Type-safe Embind port, compatible with the current API
This PR moves the JS wrapper to C++ by utilizing Embind. It aims at automating the process of binding as much as possible. Ideally, I want to get rid of any wrappers and automatically generate compatible bindings by wrapping the necessary methods in lambdas. If this succeeds, it may be possible in future to adapt API to make it more natural (including breaking changes).
Fixes https://github.com/WebAssembly/binaryen/issues/7560#issuecomment-2839523686
@kripken For some reason I get Maximum call stack size exceeded when importing the module after it has been built. Do you know why is that happening? Setting --stack-size to 2000 solves the problem.
For some reason I get Maximum call stack size exceeded when importing the module
Hmm, strange. What is the full stack trace when you get that error?
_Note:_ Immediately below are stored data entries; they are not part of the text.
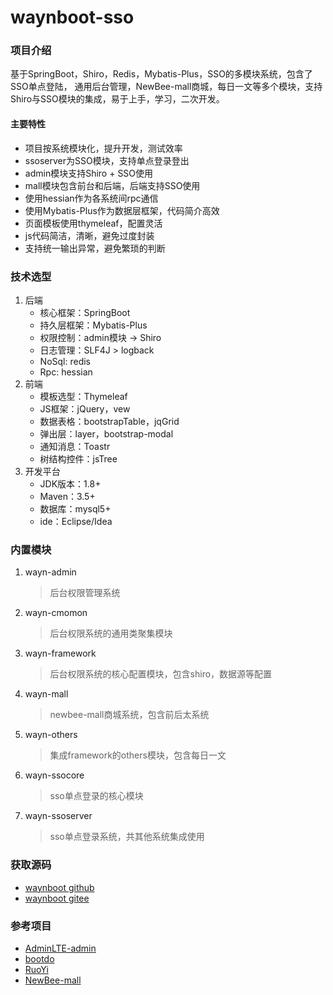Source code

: # waynboot-sso

### 项目介绍
基于SpringBoot，Shiro，Redis，Mybatis-Plus，SSO的多模块系统，包含了SSO单点登陆，
通用后台管理，NewBee-mall商城，每日一文等多个模块，支持Shiro与SSO模块的集成，易于上手，学习，二次开发。

#### 主要特性
- 项目按系统模块化，提升开发，测试效率
- ssoserver为SSO模块，支持单点登录登出
- admin模块支持Shiro + SSO使用
- mall模块包含前台和后端，后端支持SSO使用
- 使用hessian作为各系统间rpc通信
- 使用Mybatis-Plus作为数据层框架，代码简介高效
- 页面模板使用thymeleaf，配置灵活
- js代码简洁，清晰，避免过度封装
- 支持统一输出异常，避免繁琐的判断

### 技术选型
1. 后端
    - 核心框架：SpringBoot
    - 持久层框架：Mybatis-Plus
    - 权限控制：admin模块 -> Shiro
    - 日志管理：SLF4J > logback
    - NoSql: redis
    - Rpc: hessian
2. 前端
    - 模板选型：Thymeleaf
    - JS框架：jQuery，vew
    - 数据表格：bootstrapTable，jqGrid
    - 弹出层：layer，bootstrap-modal
    - 通知消息：Toastr
    - 树结构控件：jsTree
3. 开发平台
    - JDK版本：1.8+
    - Maven：3.5+
    - 数据库：mysql5+
    - ide：Eclipse/Idea
 
### 内置模块
1. wayn-admin
    > 后台权限管理系统
2. wayn-cmomon
    > 后台权限系统的通用类聚集模块
3. wayn-framework
    > 后台权限系统的核心配置模块，包含shiro，数据源等配置
4. wayn-mall
    > newbee-mall商城系统，包含前后太系统
5. wayn-others
    > 集成framework的others模块，包含每日一文
6. wayn-ssocore
    > sso单点登录的核心模块
7. wayn-ssoserver
    > sso单点登录系统，共其他系统集成使用

### 获取源码
- [waynboot github](https://github.com/wayn111/waynboot-sso)
- [waynboot gitee](https://gitee.com/wayn111/waynboot-sso)

### 参考项目
- [AdminLTE-admin](https://gitee.com/zhougaojun/KangarooAdmin/tree/master)
- [bootdo](https://gitee.com/lcg0124/bootdo)
- [RuoYi](https://gitee.com/y_project/RuoYi)
- [NewBee-mall](https://github.com/newbee-ltd/newbee-mall)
That could help understand if this is during the VM's compilation of the code, or in the JS itself as it executes during startup.
cc @brendandahl - are there known issues with embind there?
@kripken It seems like Node.JS fails to load the script:
node:internal/modules/cjs/loader:1427
const result = compileFunctionForCJSLoader(content, filename, false /* is_sea_main */, shouldDetectModule);
^
RangeError: Maximum call stack size exceeded
at wrapSafe (node:internal/modules/cjs/loader:1427:18)
at Module._compile (node:internal/modules/cjs/loader:1449:20)
at Module._extensions..js (node:internal/modules/cjs/loader:1588:10)
at Module.load (node:internal/modules/cjs/loader:1282:32)
at Module._load (node:internal/modules/cjs/loader:1098:12)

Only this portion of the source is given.